27 сентября 1859 года
Переехал с дачи 12-го, в пятницу. Весь август прошел в занятиях по Комитету книгопечатания. С той поры, как я высказал и постоянно поддерживал мысль, что Комитет есть ошибка, он ничего не делал. Он выслушал только часть моего проекта о газете. Муханов беспрерывно порывался к проявлению силы Комитета по цензуре, которая, по его мнению, допускала и допускает страшные послабления в литературе. Но как граф Адлерберг и Тимашев отвечали на эту рьяность молчанием, а я повторял, что нам тут нечего делать, то слова Муханова пропадали в воздухе бесплодно, и он обращался к рассказыванию анекдотов и пр. Наконец бездействие его утомило, и в одном из заседаний он горячо выразил мысль, что нам ничего не остается делать, как слиться с министерством народного просвещения. Этого только я и ждал. Вся моя стратегия к этому и вела. Но я не хотел от себя высказывать этой мысли. Мне хотелось, чтобы эту меру, вследствие очевидной необходимости, предложил кто-нибудь из членов. Так и случилось. Теперь я употребил всю мою диалектику, чтобы поддержать это благое намерение, и в следующее же заседание прочитал уже приготовленный мною проект превращения Комитета в Главное управление цензуры под председательством министра народного просвещения. Он одобрен, прочитан последнему, снова одобрен, сегодня, 27 числа, я везу его к Тимашеву для представления государю через графа Адлерберга.

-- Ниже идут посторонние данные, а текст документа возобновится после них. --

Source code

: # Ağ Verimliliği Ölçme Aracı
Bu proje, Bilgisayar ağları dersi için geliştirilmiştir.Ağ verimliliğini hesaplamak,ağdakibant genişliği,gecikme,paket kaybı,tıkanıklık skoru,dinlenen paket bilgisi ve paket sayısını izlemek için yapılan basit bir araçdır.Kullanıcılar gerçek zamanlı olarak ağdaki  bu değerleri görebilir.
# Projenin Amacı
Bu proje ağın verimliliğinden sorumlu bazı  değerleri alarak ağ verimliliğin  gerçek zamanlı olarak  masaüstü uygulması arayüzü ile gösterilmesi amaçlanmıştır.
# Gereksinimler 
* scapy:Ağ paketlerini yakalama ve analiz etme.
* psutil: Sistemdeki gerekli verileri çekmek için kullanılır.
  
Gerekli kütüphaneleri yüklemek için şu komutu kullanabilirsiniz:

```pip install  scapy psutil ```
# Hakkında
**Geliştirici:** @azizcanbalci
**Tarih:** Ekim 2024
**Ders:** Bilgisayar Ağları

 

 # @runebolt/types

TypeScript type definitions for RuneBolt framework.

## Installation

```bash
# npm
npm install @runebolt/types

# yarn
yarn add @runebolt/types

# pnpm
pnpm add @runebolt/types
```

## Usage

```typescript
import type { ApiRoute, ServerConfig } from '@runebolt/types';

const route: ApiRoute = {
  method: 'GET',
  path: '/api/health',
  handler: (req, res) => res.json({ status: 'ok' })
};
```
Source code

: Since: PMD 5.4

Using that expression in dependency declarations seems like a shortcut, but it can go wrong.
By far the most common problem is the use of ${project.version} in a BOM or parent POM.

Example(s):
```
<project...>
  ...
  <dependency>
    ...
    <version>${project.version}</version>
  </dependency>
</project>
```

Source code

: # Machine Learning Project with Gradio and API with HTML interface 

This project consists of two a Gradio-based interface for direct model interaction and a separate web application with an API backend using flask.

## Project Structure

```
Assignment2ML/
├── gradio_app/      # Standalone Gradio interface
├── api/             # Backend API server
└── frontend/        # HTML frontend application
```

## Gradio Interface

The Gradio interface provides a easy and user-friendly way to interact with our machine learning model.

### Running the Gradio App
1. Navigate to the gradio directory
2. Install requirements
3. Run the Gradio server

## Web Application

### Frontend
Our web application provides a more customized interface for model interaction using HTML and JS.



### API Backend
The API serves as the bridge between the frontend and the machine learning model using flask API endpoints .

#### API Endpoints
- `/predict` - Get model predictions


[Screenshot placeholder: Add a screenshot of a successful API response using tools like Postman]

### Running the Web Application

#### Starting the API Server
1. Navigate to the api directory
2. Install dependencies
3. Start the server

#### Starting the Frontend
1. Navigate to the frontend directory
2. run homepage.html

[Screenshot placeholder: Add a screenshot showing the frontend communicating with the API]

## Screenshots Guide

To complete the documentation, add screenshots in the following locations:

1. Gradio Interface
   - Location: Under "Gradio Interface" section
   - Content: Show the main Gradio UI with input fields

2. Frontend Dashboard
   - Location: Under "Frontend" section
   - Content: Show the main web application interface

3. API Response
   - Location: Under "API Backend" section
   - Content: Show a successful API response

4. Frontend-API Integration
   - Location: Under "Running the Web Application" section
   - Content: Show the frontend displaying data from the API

В заседания Главного управления допущены цензора и литераторы. Я крепко боялся, что это встретит сопротивление, особенно допущение литераторов. Но я заранее меру эту оградил такими доводами и причинами, что сопротивления не было.
Весь август меня преследовали головные боли, являвшиеся каждый день после работы. Приходилось подчас оставлять письменный стол и ходить: это несколько облегчало тяжесть в голове.